Document images with source code
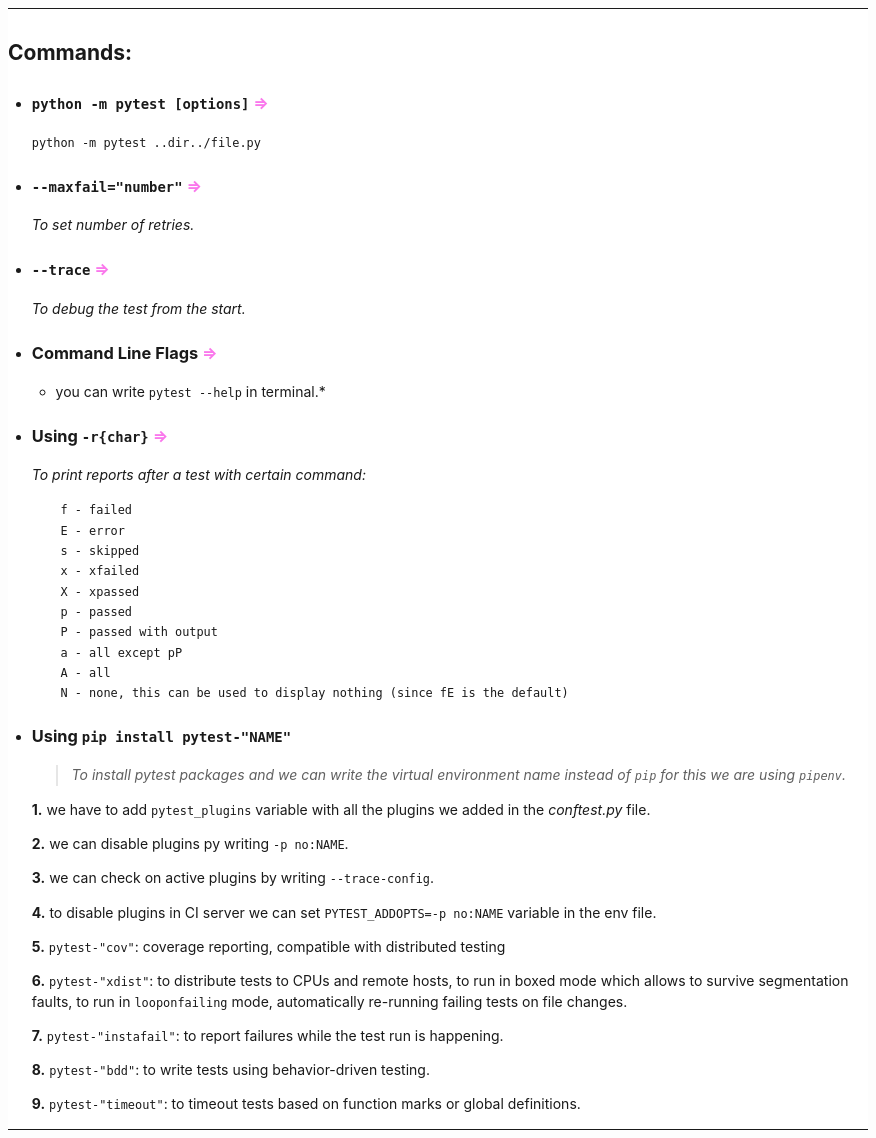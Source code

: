 

<hr>

## Commands:

* ### `python -m pytest [options]` <span style="color:#fa77ec">=></span>
	```python -m pytest ..dir../file.py```

* ### `--maxfail="number"` <span style="color:#fa77ec">=></span>
	*To set number of retries.*

* ### `--trace` <span style="color:#fa77ec">=></span>
	*To debug the test from the start.*

* ### Command Line Flags <span style="color:#fa77ec">=></span>
	* you can write `pytest --help` in terminal.*

* ### Using `-r{char}` <span style="color:#fa77ec">=></span>
	*To print reports after a test with certain command:*
	```
		f - failed
		E - error
		s - skipped
		x - xfailed
		X - xpassed
		p - passed
		P - passed with output
		a - all except pP
		A - all
		N - none, this can be used to display nothing (since fE is the default)
	```

* ### Using `pip install pytest-"NAME"`
	> *To install pytest packages and we can write the virtual environment name instead of `pip` for this we are using `pipenv`.*
	
	**1.** we have to add `pytest_plugins` variable with all the plugins we added in the *conftest.py* file.

	**2.** we can disable plugins py writing `-p no:NAME`. 

	**3.** we can check on active plugins by writing `--trace-config`.

	**4.** to disable plugins in CI server we can set `PYTEST_ADDOPTS=-p no:NAME` variable in the env file.
		
	**5.** `pytest-"cov"`: coverage reporting, compatible with distributed testing

	**6.** `pytest-"xdist"`: to distribute tests to CPUs and remote hosts, to run in boxed mode which allows to survive segmentation faults, to run in `looponfailing` mode, automatically re-running failing tests on file changes.

	**7.** `pytest-"instafail"`: to report failures while the test run is happening.

	**8.** `pytest-"bdd"`: to write tests using behavior-driven testing.

	**9.** `pytest-"timeout"`: to timeout tests based on function marks or global definitions.
<hr>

• _WHAT TO DO_: Restate every line above exactly, omitting images.

• _ANSWER FOR THIS EXERCISE_:
Source code

: 

<hr>

## Commands:

* ### `python -m pytest [options]` <span style="color:#fa77ec">=></span>
	```python -m pytest ..dir../file.py```

* ### `--maxfail="number"` <span style="color:#fa77ec">=></span>
	*To set number of retries.*

* ### `--trace` <span style="color:#fa77ec">=></span>
	*To debug the test from the start.*

* ### Command Line Flags <span style="color:#fa77ec">=></span>
	* you can write `pytest --help` in terminal.*

* ### Using `-r{char}` <span style="color:#fa77ec">=></span>
	*To print reports after a test with certain command:*
	```
		f - failed
		E - error
		s - skipped
		x - xfailed
		X - xpassed
		p - passed
		P - passed with output
		a - all except pP
		A - all
		N - none, this can be used to display nothing (since fE is the default)
	```

* ### Using `pip install pytest-"NAME"`
	> *To install pytest packages and we can write the virtual environment name instead of `pip` for this we are using `pipenv`.*
	
	**1.** we have to add `pytest_plugins` variable with all the plugins we added in the *conftest.py* file.

	**2.** we can disable plugins py writing `-p no:NAME`. 

	**3.** we can check on active plugins by writing `--trace-config`.

	**4.** to disable plugins in CI server we can set `PYTEST_ADDOPTS=-p no:NAME` variable in the env file.
		
	**5.** `pytest-"cov"`: coverage reporting, compatible with distributed testing

	**6.** `pytest-"xdist"`: to distribute tests to CPUs and remote hosts, to run in boxed mode which allows to survive segmentation faults, to run in `looponfailing` mode, automatically re-running failing tests on file changes.

	**7.** `pytest-"instafail"`: to report failures while the test run is happening.

	**8.** `pytest-"bdd"`: to write tests using behavior-driven testing.

	**9.** `pytest-"timeout"`: to timeout tests based on function marks or global definitions.
<hr>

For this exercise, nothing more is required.